Finding work right after college is like searching for you all over again. You have to know what your strengths and weaknesses are. There are no apps or personality tests that will legitimately give you a full picture of your professional skills sets. However, when you get a job you’ll learn about your best abilities and how to apply them to your future, but until then apply, apply, apply. The worst part about applying to multiple jobs is the multiple declination you’ll receive. So be prepared to be denied and don’t get your hopes up too high when applying to those jobs. Also remember who you are and be honest with what makes you a professional. Keep in mind that there could be a hundred people applying for this same job, and you have to be competitive, there is no way around that. But you’re qualified! I’ve pictured myself in every job I applied for and felt satisfied with every one of them; you see the best part about finding work right after college is, you’re looking for a career that’ll not only have a great salary and benefits, but also has many opportunities for you to develop professionally. College sets you up with the skills to continue your education as a professional in the area of your interest, hence why it’s important to know what you’re going to college for.
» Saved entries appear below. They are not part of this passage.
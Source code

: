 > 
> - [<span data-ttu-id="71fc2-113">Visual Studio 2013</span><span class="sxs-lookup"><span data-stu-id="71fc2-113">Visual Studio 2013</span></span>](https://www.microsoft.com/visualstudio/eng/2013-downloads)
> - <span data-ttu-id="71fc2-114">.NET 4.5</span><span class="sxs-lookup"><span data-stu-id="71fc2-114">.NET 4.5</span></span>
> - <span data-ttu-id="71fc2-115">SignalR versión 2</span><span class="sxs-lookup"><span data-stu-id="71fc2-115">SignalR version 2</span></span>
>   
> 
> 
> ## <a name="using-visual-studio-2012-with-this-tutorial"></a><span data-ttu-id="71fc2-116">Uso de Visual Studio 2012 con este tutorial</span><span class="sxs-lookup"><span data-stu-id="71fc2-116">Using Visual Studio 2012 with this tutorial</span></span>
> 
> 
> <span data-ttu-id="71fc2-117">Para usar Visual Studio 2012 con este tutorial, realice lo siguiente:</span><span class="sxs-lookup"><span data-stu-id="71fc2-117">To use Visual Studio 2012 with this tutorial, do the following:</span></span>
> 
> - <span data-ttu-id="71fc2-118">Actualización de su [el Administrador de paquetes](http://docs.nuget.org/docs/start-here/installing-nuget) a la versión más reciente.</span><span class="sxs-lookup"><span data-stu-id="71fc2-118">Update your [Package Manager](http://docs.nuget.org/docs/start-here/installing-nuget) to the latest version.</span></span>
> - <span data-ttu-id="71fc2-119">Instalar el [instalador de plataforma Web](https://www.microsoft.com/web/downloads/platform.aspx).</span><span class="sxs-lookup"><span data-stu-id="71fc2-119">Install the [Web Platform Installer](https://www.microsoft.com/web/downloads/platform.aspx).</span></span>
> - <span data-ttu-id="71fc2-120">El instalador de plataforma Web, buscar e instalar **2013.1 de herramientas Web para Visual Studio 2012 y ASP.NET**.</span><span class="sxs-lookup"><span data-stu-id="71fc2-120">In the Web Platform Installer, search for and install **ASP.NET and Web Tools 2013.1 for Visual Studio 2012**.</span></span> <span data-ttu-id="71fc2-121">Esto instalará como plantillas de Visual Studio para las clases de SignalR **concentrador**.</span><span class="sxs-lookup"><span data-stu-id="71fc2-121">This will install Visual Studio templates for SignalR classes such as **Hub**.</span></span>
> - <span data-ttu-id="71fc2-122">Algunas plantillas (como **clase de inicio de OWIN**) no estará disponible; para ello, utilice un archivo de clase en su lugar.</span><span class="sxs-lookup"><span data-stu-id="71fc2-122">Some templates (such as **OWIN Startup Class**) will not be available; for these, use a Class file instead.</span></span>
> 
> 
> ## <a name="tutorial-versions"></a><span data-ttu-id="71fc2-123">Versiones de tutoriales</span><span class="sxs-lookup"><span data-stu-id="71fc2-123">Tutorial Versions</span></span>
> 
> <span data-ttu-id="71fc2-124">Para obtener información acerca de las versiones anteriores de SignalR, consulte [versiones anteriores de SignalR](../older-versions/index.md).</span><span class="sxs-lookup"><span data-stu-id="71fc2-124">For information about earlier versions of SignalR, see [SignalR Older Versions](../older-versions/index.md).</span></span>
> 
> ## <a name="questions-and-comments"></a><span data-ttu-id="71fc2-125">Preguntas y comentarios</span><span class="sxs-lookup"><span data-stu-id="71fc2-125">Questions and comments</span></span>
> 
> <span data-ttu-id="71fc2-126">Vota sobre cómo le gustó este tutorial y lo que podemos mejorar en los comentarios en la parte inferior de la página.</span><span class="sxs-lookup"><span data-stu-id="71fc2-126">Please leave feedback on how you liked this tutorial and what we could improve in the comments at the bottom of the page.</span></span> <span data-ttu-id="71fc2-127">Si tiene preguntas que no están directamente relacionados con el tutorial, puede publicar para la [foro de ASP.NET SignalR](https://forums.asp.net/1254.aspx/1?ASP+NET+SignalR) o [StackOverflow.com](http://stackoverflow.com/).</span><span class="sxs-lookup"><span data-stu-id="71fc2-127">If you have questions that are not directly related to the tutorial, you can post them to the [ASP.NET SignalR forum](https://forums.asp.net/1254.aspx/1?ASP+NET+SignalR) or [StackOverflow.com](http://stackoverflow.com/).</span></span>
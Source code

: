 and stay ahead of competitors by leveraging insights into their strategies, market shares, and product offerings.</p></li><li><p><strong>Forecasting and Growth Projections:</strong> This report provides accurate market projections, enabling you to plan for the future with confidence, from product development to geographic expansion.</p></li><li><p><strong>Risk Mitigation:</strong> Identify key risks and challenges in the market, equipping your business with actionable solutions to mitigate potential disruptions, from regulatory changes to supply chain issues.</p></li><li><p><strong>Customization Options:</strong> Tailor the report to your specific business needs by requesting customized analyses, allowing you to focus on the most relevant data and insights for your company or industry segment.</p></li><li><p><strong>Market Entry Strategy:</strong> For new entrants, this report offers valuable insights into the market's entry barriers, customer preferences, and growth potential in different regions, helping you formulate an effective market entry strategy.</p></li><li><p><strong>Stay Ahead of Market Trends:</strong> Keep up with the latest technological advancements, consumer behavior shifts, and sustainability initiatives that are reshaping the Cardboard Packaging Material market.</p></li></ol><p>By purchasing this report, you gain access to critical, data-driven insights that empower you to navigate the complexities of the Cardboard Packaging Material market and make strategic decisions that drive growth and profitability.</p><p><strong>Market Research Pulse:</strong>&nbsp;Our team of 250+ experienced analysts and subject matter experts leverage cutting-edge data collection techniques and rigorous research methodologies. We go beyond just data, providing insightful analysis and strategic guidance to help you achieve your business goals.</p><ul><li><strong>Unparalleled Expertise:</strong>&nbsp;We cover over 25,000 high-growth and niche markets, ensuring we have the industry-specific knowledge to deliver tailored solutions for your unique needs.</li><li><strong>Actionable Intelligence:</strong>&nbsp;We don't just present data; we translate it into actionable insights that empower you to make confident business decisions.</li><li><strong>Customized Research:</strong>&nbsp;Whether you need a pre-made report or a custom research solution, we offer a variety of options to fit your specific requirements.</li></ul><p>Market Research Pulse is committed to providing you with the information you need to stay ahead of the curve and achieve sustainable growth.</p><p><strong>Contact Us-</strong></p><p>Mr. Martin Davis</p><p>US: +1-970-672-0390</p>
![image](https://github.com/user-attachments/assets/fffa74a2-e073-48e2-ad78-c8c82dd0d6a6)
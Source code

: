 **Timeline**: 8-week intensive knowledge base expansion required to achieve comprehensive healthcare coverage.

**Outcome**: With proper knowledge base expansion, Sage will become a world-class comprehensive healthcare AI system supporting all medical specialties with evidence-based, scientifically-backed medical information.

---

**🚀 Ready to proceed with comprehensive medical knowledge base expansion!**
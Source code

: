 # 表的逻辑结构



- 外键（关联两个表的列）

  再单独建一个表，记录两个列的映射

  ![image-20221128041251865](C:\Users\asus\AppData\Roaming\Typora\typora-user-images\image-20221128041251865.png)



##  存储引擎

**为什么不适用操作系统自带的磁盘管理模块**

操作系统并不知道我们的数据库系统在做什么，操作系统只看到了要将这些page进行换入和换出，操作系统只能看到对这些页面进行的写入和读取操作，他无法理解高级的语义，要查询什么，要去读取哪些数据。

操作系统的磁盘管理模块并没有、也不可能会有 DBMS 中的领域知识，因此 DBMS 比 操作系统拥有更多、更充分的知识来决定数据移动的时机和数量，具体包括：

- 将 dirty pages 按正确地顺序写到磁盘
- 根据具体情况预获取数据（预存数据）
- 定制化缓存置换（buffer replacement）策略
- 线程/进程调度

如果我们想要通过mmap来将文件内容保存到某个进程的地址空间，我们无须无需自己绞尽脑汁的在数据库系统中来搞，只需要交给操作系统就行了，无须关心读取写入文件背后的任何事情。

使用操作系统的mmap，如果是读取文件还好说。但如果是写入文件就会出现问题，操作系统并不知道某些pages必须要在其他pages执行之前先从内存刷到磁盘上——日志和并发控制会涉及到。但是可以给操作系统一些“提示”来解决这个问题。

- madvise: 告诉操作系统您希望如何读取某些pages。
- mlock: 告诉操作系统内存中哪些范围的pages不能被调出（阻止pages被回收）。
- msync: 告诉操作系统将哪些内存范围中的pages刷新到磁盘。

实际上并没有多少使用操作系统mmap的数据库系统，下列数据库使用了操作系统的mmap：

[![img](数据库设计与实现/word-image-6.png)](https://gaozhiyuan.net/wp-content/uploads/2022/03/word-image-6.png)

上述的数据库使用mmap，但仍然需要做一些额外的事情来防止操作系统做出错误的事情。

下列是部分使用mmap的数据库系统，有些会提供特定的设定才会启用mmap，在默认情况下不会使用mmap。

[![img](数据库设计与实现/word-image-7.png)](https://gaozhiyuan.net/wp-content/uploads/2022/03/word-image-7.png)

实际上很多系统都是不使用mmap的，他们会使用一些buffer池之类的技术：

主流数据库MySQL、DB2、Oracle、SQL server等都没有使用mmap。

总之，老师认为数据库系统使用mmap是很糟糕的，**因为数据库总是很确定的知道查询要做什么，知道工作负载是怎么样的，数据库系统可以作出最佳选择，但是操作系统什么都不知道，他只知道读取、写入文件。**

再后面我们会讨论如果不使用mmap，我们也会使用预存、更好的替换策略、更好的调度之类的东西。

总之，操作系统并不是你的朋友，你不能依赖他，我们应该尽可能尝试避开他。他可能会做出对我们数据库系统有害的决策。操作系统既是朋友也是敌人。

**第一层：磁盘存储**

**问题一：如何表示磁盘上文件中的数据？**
The worst thing you can do for yourself right after college is let yourself waste away. Don’t get caught up in the belief that you’ll find a job right away, because this could also happen when you’re working hard and submitting applications, networking by making phone calls and emails, and doing multiple interviews. And don’t get discouraged. With your college degree you are definitely more qualified than someone without a higher education, but if can’t prove that you have work experience that required you to have great communication skills, independent and team work experience, and the ability to write, you’re going to find yourself in immense self-doubt. This is why remembering what skills you already possess is important. You took general English, and have written papers for classes, and you have had to communicate with your professors. Don’t get caught up in self-loathing and embrace the skills you have developed in your course work. Include the work study job you have had. Also if you’re finding yourself sitting around after college because you’re broke and can’t find work, there are many opportunities to do volunteering. Your college education was not a waste of time and money. I believe you’re capable of getting multiple jobs to find yourself professionally.
So don’t give up on yourself. Go get organized, devise your personal strategy to accomplishing the best interview, the most well written cover letter, the most simplified but informative resume, and remember what your goals are. Good luck on your job searching!